In addition, the control node 500 rearranges slices in accordance with instructions from the management node 700. At this time the control node 500 performs rearrangement so that the longest possible interval will exist between the date of the manufacture of a HDD in a storage apparatus of a storage node in which a primary slice is arranged and the date of the manufacture of a HDD in a storage apparatus of a storage node in which a secondary slice is arranged.
The terminal units 21, 22, and 23 are connected to the access node 600 via a network 20. The access node 600 recognizes locations where the data managed by the storage nodes 100, 200, 300, and 400 is stored. The access node 600 accesses data managed by the storage node 100, 200, 300, or 400 in response to a request from the terminal unit 21, 22, or 23.
The management node 700 is a computer which manages the whole of the distributed storage system. For example, in response to operation input from an administrator the management node 700 sends the control node 500 instructions to rearrange slices.

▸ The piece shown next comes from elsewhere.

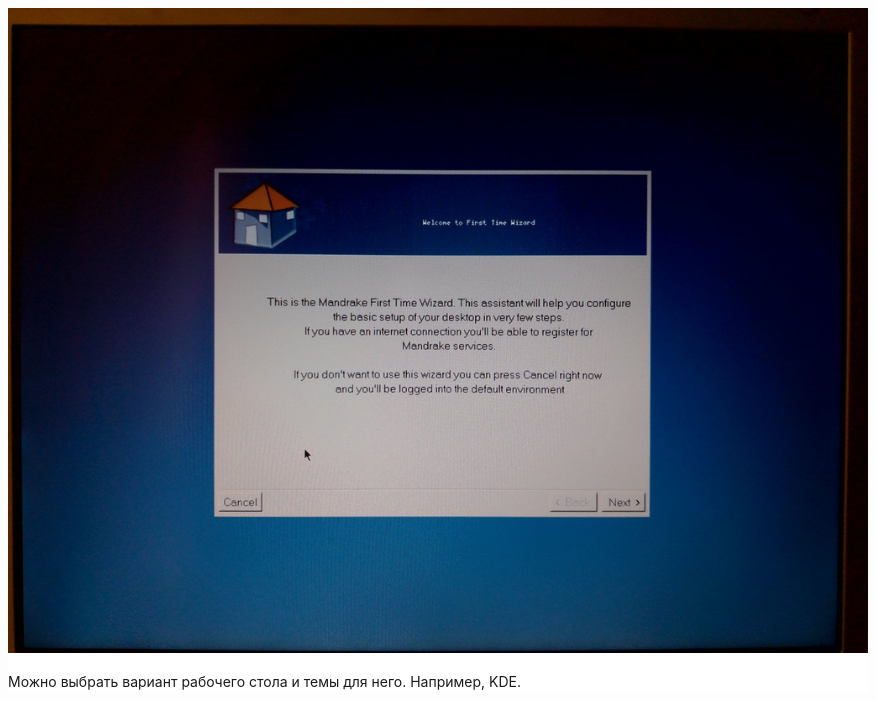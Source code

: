 ![First Time Wizard](/images/mandrake-8-first-time-wizard.jpg)

Можно выбрать вариант рабочего стола и темы для него. Например, KDE.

The RAM 502 temporarily stores at least part of an operating system (OS) or an application program executed by the CPU 501. The RAM 502 also stores various pieces of data which the CPU 501 needs to perform a process. The HDD 503 stores the OS and application programs.

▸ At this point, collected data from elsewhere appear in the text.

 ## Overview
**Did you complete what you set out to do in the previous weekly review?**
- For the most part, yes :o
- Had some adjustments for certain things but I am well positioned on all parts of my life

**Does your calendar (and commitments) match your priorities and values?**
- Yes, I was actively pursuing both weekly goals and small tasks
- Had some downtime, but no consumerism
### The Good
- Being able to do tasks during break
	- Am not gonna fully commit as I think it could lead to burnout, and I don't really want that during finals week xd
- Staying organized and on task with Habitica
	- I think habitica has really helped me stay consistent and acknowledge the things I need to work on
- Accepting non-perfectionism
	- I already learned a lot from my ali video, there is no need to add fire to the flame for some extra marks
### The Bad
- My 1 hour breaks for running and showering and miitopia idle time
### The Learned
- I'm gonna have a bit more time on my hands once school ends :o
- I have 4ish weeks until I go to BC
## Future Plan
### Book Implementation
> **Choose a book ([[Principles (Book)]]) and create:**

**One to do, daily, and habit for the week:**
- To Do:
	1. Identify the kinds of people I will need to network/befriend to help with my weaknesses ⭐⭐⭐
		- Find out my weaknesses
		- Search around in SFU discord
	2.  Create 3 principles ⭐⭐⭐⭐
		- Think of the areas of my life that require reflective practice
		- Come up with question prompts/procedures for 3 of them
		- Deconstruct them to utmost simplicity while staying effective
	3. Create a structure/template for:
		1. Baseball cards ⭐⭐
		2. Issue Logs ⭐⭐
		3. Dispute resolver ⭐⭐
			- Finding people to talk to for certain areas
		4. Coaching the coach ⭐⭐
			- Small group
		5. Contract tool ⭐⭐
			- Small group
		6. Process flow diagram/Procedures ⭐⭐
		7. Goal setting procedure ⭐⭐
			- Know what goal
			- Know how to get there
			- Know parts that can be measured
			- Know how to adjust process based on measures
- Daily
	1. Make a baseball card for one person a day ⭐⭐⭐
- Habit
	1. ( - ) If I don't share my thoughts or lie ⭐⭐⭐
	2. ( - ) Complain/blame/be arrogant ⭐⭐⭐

A monitor 11 is connected to the graphics processing unit 504. In accordance with instructions from the CPU 501, the graphics processing unit 504 displays an image on a screen of the monitor 11. A keyboard 12 and a mouse 13 are connected to the input interface 505. The input interface 505 sends a signal sent from the keyboard 12 or the mouse 13 to the CPU 501 via the bus 507.
The communication interface 506 is connected to a switch 10. The communication interface 506 exchanges data with another computer via the switch 10.
By adopting the above-mentioned hardware configuration, the processing function of this embodiment can be realized.
The data structure of a logical volume will now be described.
A RAID5 logical disk is created in each of the storage apparatus 110, 210, 310, and 410 connected to the storage nodes 100, 200, 300, and 400 respectively. Each RAID5 logical disk is divided into five slices and is managed by a corresponding storage node.
In this example, a storage area in the storage apparatus 110 is divided into five slices 121 through 125. A storage area in the storage apparatus 210 is divided into five slices 221 through 225. A storage area in the storage apparatus 310 is divided into five slices 321 through 325. A storage area in the storage apparatus 410 is divided into five slices 421 through 425.
The logical volume 800 is made up of segments 810, 820, 830, and 840. The storage capacity of the segments 810, 820, 830, and 840 is the same as that of a slice which is a management unit in the storage apparatus 110, 210, 310, and 410. For example, if the storage capacity of a slice is 1 gigabyte, then the storage capacity of a segment is also 1 gigabyte. The storage capacity of the logical volume 800 is an integral multiple of the storage capacity of one segment. If the storage capacity of a segment is 1 gigabyte, then the storage capacity of the logical volume 800 is, for example, 4 gigabytes.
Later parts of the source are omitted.